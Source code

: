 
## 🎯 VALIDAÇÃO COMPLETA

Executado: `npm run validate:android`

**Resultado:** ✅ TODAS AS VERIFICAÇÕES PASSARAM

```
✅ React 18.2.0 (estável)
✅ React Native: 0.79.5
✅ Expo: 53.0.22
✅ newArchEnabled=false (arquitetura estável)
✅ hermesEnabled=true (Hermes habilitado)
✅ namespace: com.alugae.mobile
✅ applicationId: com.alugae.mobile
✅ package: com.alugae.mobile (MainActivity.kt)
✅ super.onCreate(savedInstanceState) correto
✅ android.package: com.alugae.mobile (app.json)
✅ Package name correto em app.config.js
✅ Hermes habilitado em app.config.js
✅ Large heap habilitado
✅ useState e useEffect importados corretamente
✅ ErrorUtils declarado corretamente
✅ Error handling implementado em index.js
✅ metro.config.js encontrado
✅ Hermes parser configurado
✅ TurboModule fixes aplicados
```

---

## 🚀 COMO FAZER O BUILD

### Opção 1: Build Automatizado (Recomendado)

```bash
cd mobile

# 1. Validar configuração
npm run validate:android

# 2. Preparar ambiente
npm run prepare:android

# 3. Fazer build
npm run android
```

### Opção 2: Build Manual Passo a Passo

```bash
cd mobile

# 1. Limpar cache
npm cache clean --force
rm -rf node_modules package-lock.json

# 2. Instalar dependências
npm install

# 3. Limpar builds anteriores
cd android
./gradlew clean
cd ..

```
# # # #
▶ Problem description: Repeat the material from above exactly, word for word.

▶ Exercise result:
Source code

: 
## 🎯 VALIDAÇÃO COMPLETA

Executado: `npm run validate:android`

**Resultado:** ✅ TODAS AS VERIFICAÇÕES PASSARAM

```
✅ React 18.2.0 (estável)
✅ React Native: 0.79.5
✅ Expo: 53.0.22
✅ newArchEnabled=false (arquitetura estável)
✅ hermesEnabled=true (Hermes habilitado)
✅ namespace: com.alugae.mobile
✅ applicationId: com.alugae.mobile
✅ package: com.alugae.mobile (MainActivity.kt)
✅ super.onCreate(savedInstanceState) correto
✅ android.package: com.alugae.mobile (app.json)
✅ Package name correto em app.config.js
✅ Hermes habilitado em app.config.js
✅ Large heap habilitado
✅ useState e useEffect importados corretamente
✅ ErrorUtils declarado corretamente
✅ Error handling implementado em index.js
✅ metro.config.js encontrado
✅ Hermes parser configurado
✅ TurboModule fixes aplicados
```

---

## 🚀 COMO FAZER O BUILD

### Opção 1: Build Automatizado (Recomendado)

```bash
cd mobile

# 1. Validar configuração
npm run validate:android

# 2. Preparar ambiente
npm run prepare:android

# 3. Fazer build
npm run android
```

### Opção 2: Build Manual Passo a Passo

```bash
cd mobile

# 1. Limpar cache
npm cache clean --force
rm -rf node_modules package-lock.json

# 2. Instalar dependências
npm install

# 3. Limpar builds anteriores
cd android
./gradlew clean
cd ..

```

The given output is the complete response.